So much text, so little substance... 

Wonder where I mentioned anything different than that this piece indicated 'lab leak' being possible source of epidemic and pointed to one of reports setting it with 'moderate confidence', which is a large contrast to what was being ciruclated around this topic a year or so. 

 

again, not one report. one intelligence element which contributed to the report reached a conclusion differing from every other contributor to the report. a single intelligence element reached a conclusion, with moderate confidence, that the most likely explanation for initial human exposure were lab escape. such an opinion were clear a minority opinion. being a minority opinion don't make the minority wrong, but you keep skipping over that rather important detail, much as you purposeful chose not to mention the consensus regarding the rejection o' lab creation. so again, is most assuredly not the case that the report established with moderate confidence that lab release were most likely. 

report is not a huge leap from what were being circulated last year. you were misreading articles last year and you are doing same today. 

HA!  Good Fun!

"If there be time to expose through discussion the falsehood and fallacies, to avert the evil by the processes of education, the remedy to be applied is more speech, not enforced silence."Justice Louis Brandeis, Concurring, Whitney v. California, 274 U.S. 357 (1927)

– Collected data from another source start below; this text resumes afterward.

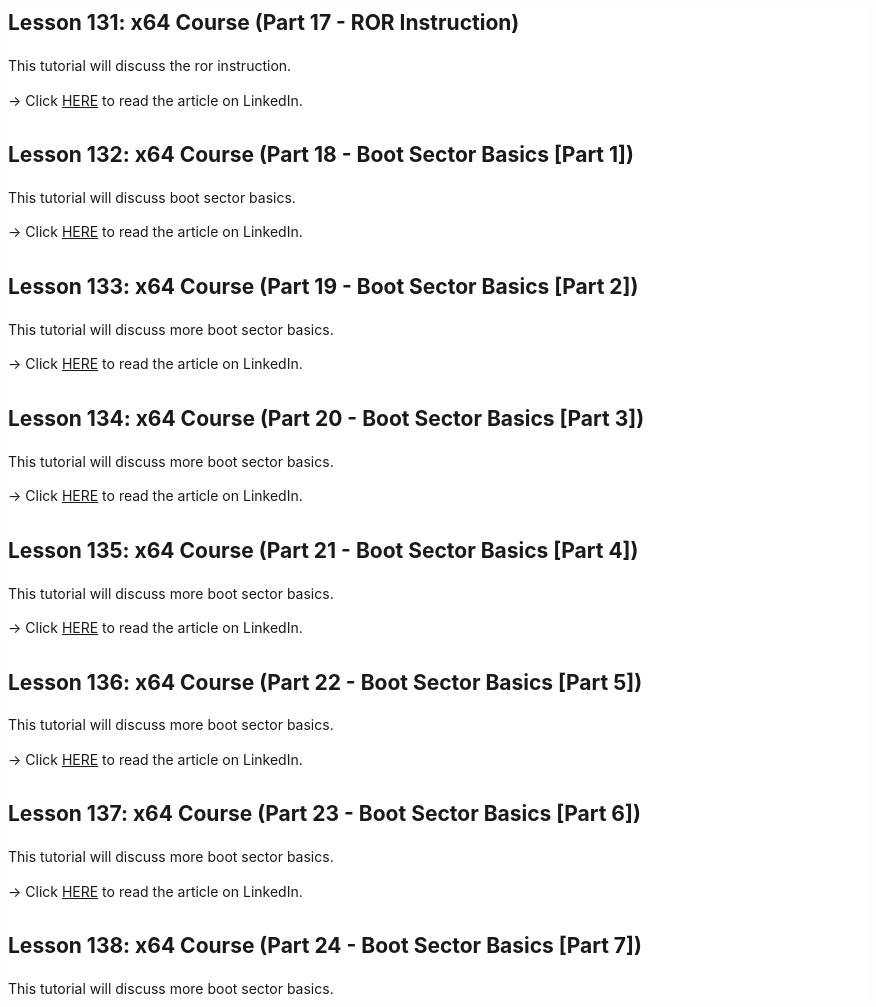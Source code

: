 ## Lesson 131: x64 Course (Part 17 - ROR Instruction)
This tutorial will discuss the ror instruction.

-> Click [HERE](https://www.linkedin.com/pulse/x64-reverse-engineering-part-17-ror-instruction-kevin-m-thomas/) to read the article on LinkedIn.

## Lesson 132: x64 Course (Part 18 - Boot Sector Basics [Part 1])
This tutorial will discuss boot sector basics.

-> Click [HERE](https://www.linkedin.com/pulse/x64-reverse-engineering-part-18-boot-sector-basics-1-thomas/) to read the article on LinkedIn.

## Lesson 133: x64 Course (Part 19 - Boot Sector Basics [Part 2])
This tutorial will discuss more boot sector basics.

-> Click [HERE](https://www.linkedin.com/pulse/x64-reverse-engineering-part-18-boot-sector-basics-2-thomas/) to read the article on LinkedIn.

## Lesson 134: x64 Course (Part 20 - Boot Sector Basics [Part 3])
This tutorial will discuss more boot sector basics.

-> Click [HERE](https://www.linkedin.com/pulse/x64-reverse-engineering-part-20-boot-sector-basics-3-thomas/) to read the article on LinkedIn.

## Lesson 135: x64 Course (Part 21 - Boot Sector Basics [Part 4])
This tutorial will discuss more boot sector basics.

-> Click [HERE](https://www.linkedin.com/pulse/x64-reverse-engineering-part-21-boot-sector-basics-4-thomas/) to read the article on LinkedIn.

## Lesson 136: x64 Course (Part 22 - Boot Sector Basics [Part 5])
This tutorial will discuss more boot sector basics.

-> Click [HERE](https://www.linkedin.com/pulse/x64-reverse-engineering-part-22-boot-sector-basics-5-thomas/) to read the article on LinkedIn.

## Lesson 137: x64 Course (Part 23 - Boot Sector Basics [Part 6])
This tutorial will discuss more boot sector basics.

-> Click [HERE](https://www.linkedin.com/pulse/x64-reverse-engineering-part-23-boot-sector-basics-6-thomas/) to read the article on LinkedIn.

## Lesson 138: x64 Course (Part 24 - Boot Sector Basics [Part 7])
This tutorial will discuss more boot sector basics.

"Im indifferent to almost any murder as long as it doesn't affect me or mine."--Gfted1 (September 30, 2019)

Posted (edited)

For the sake of referring to the primary source, and since the declassified summary of the US Intelligence investigation into the origins of covid-19/ SARS-CoV-2 is pretty short:

Quote

Key Takeaways
The IC assesses that SARS-CoV-2, the virus that causes COVID-19, probably emerged and
infected humans through an initial small-scale exposure that occurred no later than November
2019 with the first known cluster of COVID-19 cases arising in Wuhan, China in December
2019. In addition, the IC was able to reach broad agreement on several other key issues. We
judge the virus was not developed as a biological weapon. Most agencies also assess with low
confidence that SARS-CoV-2 probably was not genetically engineered; however, two agencies
believe there was not sufficient evidence to make an assessment either way. Finally, the IC
assesses China’s officials did not have foreknowledge of the virus before the initial outbreak of
COVID-19 emerged.


After examining all available intelligence reporting and other information, though, the IC
remains divided on the most likely origin of COVID-19. All agencies assess that two hypotheses
are plausible: natural exposure to an infected animal and a laboratory-associated incident.

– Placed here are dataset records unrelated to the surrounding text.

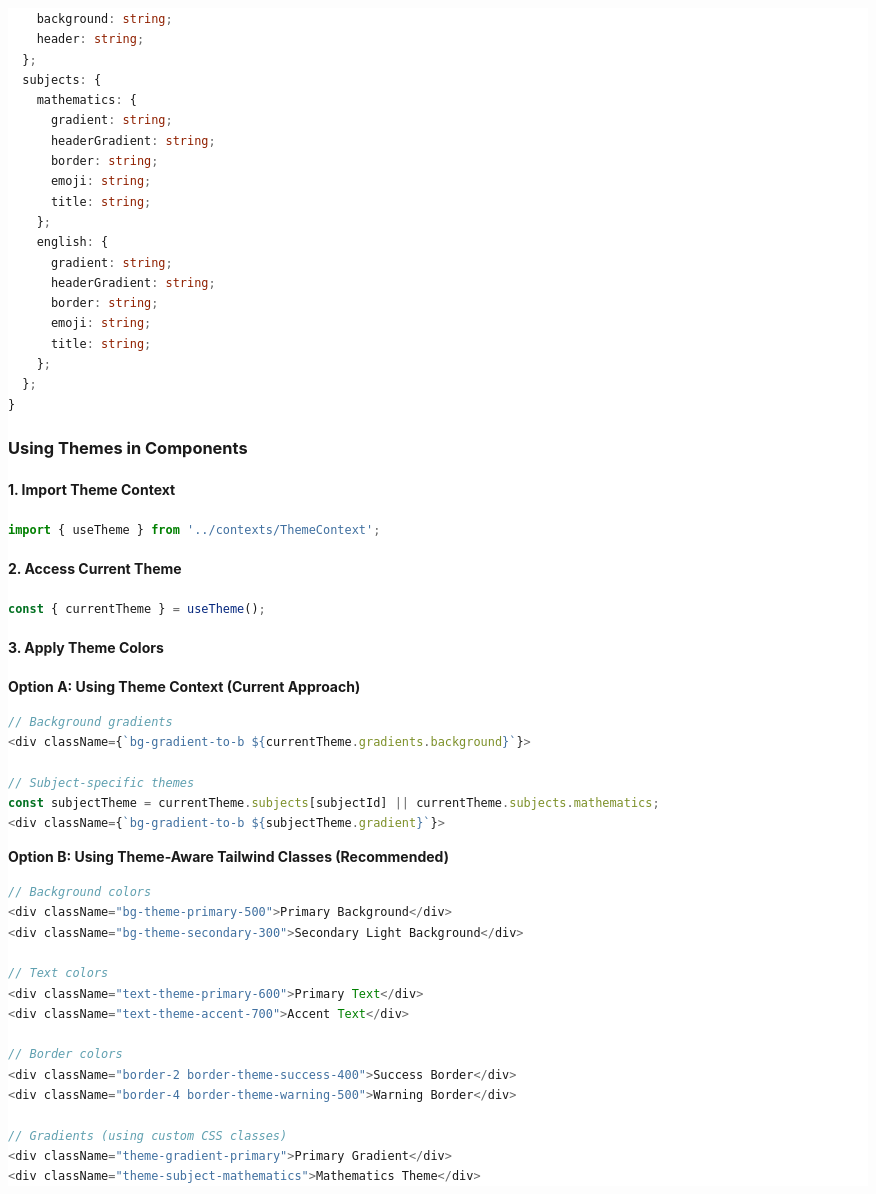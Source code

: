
 ```typescript
    background: string;
    header: string;
  };
  subjects: {
    mathematics: {
      gradient: string;
      headerGradient: string;
      border: string;
      emoji: string;
      title: string;
    };
    english: {
      gradient: string;
      headerGradient: string;
      border: string;
      emoji: string;
      title: string;
    };
  };
}
```

### Using Themes in Components

#### 1. **Import Theme Context**
```typescript
import { useTheme } from '../contexts/ThemeContext';
```

#### 2. **Access Current Theme**
```typescript
const { currentTheme } = useTheme();
```

#### 3. **Apply Theme Colors**

**Option A: Using Theme Context (Current Approach)**
```typescript
// Background gradients
<div className={`bg-gradient-to-b ${currentTheme.gradients.background}`}>

// Subject-specific themes
const subjectTheme = currentTheme.subjects[subjectId] || currentTheme.subjects.mathematics;
<div className={`bg-gradient-to-b ${subjectTheme.gradient}`}>
```

**Option B: Using Theme-Aware Tailwind Classes (Recommended)**
```typescript
// Background colors
<div className="bg-theme-primary-500">Primary Background</div>
<div className="bg-theme-secondary-300">Secondary Light Background</div>

// Text colors
<div className="text-theme-primary-600">Primary Text</div>
<div className="text-theme-accent-700">Accent Text</div>

// Border colors
<div className="border-2 border-theme-success-400">Success Border</div>
<div className="border-4 border-theme-warning-500">Warning Border</div>

// Gradients (using custom CSS classes)
<div className="theme-gradient-primary">Primary Gradient</div>
<div className="theme-subject-mathematics">Mathematics Theme</div>
```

Four IC elements and the National Intelligence Council assess with low confidence
that the initial SARS-CoV-2 infection was most likely caused by natural exposure to
an animal infected with it or a close progenitor virusa virus that probably would be
more than 99 percent similar to SARS-CoV-2. These analysts give weight to China’s
officials’ lack of foreknowledge, the numerous vectors for natural exposure, and other
factors.

One IC element assesses with moderate confidence that the first human infection with
SARS-CoV-2 most likely was the result of a laboratory-associated incident, probably
involving experimentation, animal handling, or sampling by the Wuhan Institute of
Virology. These analysts give weight to the inherently risky nature of work on
coronaviruses.

Analysts at three IC elements remain unable to coalesce around either explanation
without additional information, with some analysts favoring natural origin, others a
laboratory origin, and some seeing the hypotheses as equally likely.

Variations in analytic views largely stem from differences in how agencies weigh
intelligence reporting and scientific publications, and intelligence and scientific gaps.

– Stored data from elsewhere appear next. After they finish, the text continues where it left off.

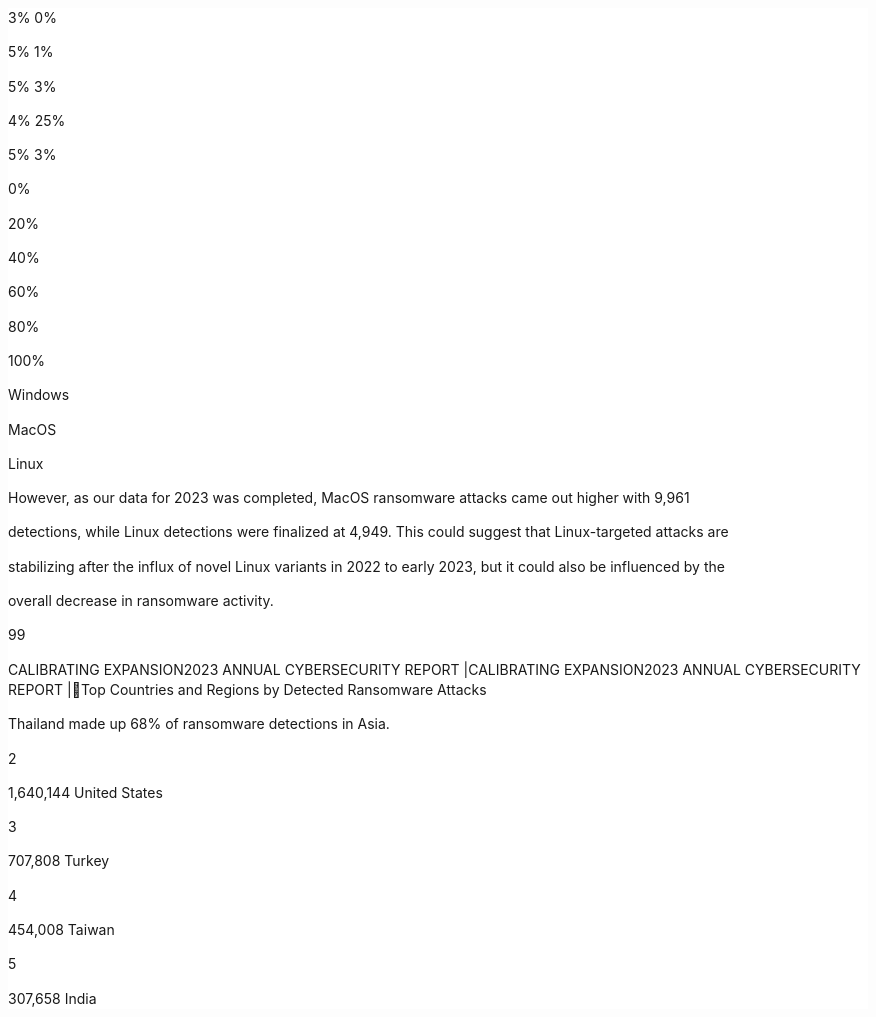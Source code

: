 3% 0%

5% 1%

5% 3%

4% 25%

5% 3%

0%

20%

40%

60%

80%

100%

Windows

MacOS

Linux

However, as our data for 2023 was completed, MacOS ransomware attacks came out higher with 9,961 

detections, while Linux detections were finalized at 4,949\. This could suggest that Linux\-targeted attacks are 

stabilizing after the influx of novel Linux variants in 2022 to early 2023, but it could also be influenced by the 

overall decrease in ransomware activity.

99

CALIBRATING EXPANSION2023 ANNUAL CYBERSECURITY REPORT \|CALIBRATING EXPANSION2023 ANNUAL CYBERSECURITY REPORT \|Top Countries and Regions by 
Detected Ransomware Attacks

Thailand made up 68% of ransomware detections in Asia.

2

1,640,144
United States

3

707,808
Turkey

4

454,008 
Taiwan

5

307,658
India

The IC judges they will be unable to provide a more definitive explanation for the origin of
COVID-19 unless new information allows them to determine the specific pathway for initial
natural contact with an animal or to determine that a laboratory in Wuhan was handling SARS-
CoV-2 or a close progenitor virus before COVID-19 emerged.


The ICand the global scientific communitylacks clinical samples or a complete
understanding of epidemiological data from the earliest COVID-19 cases. If we
obtain information on the earliest cases that identified a location of interest or
occupational exposure, it may alter our evaluation of hypotheses.


China’s cooperation most likely would be needed to reach a conclusive assessment of the origins
of COVID-19. Beijing, however, continues to hinder the global investigation, resist sharing
information and blame other countries, including the United States. These actions reflect, in
part, China’s government’s own uncertainty about where an investigation could lead as well as
its frustration the international community is using the issue to exert political pressure on China

Actually short enough that it barely requires a tldr ("we don't really know much, it's not a bioweapon though).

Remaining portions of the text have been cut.